_What this task involves_
Which lines in the data below contain the word "Getty"? Copy each of them.

(Source records)
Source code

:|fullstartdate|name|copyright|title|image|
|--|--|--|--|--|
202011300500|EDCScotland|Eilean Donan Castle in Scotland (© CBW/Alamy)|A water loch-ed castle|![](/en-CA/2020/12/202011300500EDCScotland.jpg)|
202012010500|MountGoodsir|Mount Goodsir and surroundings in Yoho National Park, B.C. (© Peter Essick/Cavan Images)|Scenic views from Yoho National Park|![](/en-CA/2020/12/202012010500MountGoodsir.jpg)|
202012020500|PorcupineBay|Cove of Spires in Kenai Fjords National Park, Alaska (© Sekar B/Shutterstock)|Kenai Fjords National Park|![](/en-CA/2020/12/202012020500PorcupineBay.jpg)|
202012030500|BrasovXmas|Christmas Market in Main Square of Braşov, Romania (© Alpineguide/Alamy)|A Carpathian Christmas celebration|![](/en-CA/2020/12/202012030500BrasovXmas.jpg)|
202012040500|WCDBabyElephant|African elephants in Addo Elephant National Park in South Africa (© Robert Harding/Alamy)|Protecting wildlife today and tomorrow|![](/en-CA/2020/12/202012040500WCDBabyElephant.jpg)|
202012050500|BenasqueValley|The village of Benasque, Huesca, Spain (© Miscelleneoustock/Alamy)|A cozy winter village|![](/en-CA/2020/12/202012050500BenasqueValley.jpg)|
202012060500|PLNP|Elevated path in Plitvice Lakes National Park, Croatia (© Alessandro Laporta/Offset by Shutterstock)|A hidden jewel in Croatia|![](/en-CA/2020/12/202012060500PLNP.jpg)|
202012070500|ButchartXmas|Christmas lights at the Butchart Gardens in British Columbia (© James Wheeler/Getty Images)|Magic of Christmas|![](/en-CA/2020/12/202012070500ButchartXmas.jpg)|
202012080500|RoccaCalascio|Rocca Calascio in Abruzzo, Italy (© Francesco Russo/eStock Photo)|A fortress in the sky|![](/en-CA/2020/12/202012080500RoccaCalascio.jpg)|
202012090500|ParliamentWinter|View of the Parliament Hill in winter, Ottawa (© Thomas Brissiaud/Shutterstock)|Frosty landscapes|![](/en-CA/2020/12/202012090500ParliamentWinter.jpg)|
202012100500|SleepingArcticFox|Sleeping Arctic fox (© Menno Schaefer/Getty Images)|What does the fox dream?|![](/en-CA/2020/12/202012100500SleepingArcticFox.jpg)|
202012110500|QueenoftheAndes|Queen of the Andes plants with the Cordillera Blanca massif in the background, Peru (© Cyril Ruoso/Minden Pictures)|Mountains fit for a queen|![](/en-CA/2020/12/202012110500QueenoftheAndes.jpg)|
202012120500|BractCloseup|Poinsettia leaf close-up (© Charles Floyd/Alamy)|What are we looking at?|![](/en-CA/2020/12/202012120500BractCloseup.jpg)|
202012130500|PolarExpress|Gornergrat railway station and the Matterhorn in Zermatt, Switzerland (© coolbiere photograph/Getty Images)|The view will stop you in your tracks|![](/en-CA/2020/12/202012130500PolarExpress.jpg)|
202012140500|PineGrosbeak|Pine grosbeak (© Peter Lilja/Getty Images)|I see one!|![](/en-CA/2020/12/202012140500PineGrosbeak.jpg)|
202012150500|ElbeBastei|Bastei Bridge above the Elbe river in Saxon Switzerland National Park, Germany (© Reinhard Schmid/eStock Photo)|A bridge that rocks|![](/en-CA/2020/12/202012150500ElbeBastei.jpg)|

_Result of the exercise_
202012070500|ButchartXmas|Christmas lights at the Butchart Gardens in British Columbia (© James Wheeler/Getty Images)|Magic of Christmas|![](/en-CA/2020/12/202012070500ButchartXmas.jpg)|
202012100500|SleepingArcticFox|Sleeping Arctic fox (© Menno Schaefer/Getty Images)|What does the fox dream?|![](/en-CA/2020/12/202012100500SleepingArcticFox.jpg)|
202012130500|PolarExpress|Gornergrat railway station and the Matterhorn in Zermatt, Switzerland (© coolbiere photograph/Getty Images)|The view will stop you in your tracks|![](/en-CA/2020/12/202012130500PolarExpress.jpg)|
202012140500|PineGrosbeak|Pine grosbeak (© Peter Lilja/Getty Images)|I see one!|![](/en-CA/2020/12/202012140500PineGrosbeak.jpg)|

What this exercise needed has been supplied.